A small but significant segment of the workforce are discovered to be dreadful people – pedophiles, who abuse children repeatedly.

Instead of firing these dreadful people the bosses decide to move them around from place to place, sometimes from country to country to avoid them ever being found out.

Records are falsified, offenders are given a slap on the wrist and the big boss at the world headquarters sends clear instructions that the matter is to be dealt with internally and not to call in police.

This all becomes public knowledge and there is a huge hue and cry. Instead of resigning however, the bosses dig in deeper and claim they were ignorant of the full extent of the problem even though their records clearly show they were not.

Now here is where fact and fiction diverge. In the case of Widgets Worldwide the bosses who covered up, the workers who carried it out and the big boss who oversaw it all are forced to resign  and most if not all are sent to jail – after all covering up the raping of children is hardly good corporate policy is it? Widgets worldwide of course is shut down and a new company takes over having gotten rid of all the bad eggs.

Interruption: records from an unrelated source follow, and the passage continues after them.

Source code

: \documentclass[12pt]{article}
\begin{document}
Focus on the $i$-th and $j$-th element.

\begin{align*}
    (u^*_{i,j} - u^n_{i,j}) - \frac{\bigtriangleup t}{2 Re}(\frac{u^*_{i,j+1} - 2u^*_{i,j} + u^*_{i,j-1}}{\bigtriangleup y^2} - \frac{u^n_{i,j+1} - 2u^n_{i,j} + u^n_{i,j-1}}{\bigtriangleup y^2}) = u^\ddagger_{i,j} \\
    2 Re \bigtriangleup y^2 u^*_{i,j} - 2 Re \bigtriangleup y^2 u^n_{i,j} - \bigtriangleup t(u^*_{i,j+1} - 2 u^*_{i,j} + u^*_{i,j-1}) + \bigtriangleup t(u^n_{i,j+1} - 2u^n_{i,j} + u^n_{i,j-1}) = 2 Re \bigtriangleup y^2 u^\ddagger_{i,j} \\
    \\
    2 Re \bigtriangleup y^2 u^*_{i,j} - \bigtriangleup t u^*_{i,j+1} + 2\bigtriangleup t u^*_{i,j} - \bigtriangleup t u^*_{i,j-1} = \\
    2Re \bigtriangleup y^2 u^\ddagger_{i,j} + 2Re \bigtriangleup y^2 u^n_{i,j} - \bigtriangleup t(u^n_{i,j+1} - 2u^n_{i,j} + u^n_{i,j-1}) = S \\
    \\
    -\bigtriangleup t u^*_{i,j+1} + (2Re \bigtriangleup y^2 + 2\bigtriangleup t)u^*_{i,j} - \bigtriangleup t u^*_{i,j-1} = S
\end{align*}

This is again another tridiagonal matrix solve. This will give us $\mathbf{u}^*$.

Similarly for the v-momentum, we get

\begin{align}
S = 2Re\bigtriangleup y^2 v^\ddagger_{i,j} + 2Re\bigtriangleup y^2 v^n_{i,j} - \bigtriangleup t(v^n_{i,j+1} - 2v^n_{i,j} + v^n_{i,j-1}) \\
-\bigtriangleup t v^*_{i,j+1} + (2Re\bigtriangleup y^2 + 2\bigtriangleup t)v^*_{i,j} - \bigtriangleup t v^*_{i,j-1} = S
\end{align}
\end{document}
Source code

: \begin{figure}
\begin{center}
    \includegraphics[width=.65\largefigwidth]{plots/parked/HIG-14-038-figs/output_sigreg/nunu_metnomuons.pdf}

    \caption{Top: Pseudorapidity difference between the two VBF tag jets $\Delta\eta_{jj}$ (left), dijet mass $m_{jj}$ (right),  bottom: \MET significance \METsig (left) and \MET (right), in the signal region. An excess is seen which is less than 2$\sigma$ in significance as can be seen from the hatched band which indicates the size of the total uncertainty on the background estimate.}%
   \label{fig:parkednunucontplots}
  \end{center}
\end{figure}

Not so in real life however, especially in Ireland, where the Catholic Church continues to deny, deny and prevaricate in most cases.

The pope's statement to the people of Ireland yesterday when informed of the extent of the pedophile crisis there was a case in point. Instead of stating that the resignation  of all who had been named in the various reports as taking part or covering up pedophilia should be on his desk within 24 hours he merely punted and said it was all very upsetting but he would shortly write a letter to the people of Ireland.

Where’s the outrage, Benedict? Or should we be surprised? After all this is the pope who promoted, yes promoted, Cardinal Bernard Law of Boston when the extent of his involvement in covering up  pedophilia cases made it impossible for him to continue as head of the Boston archdiocese.

What is needed is a full clean out of the Augean stables, the resignation or sacking of every priest and bishop named in the report and a new beginning for the Church. Until then, Benedict,  spare us the encyclicals.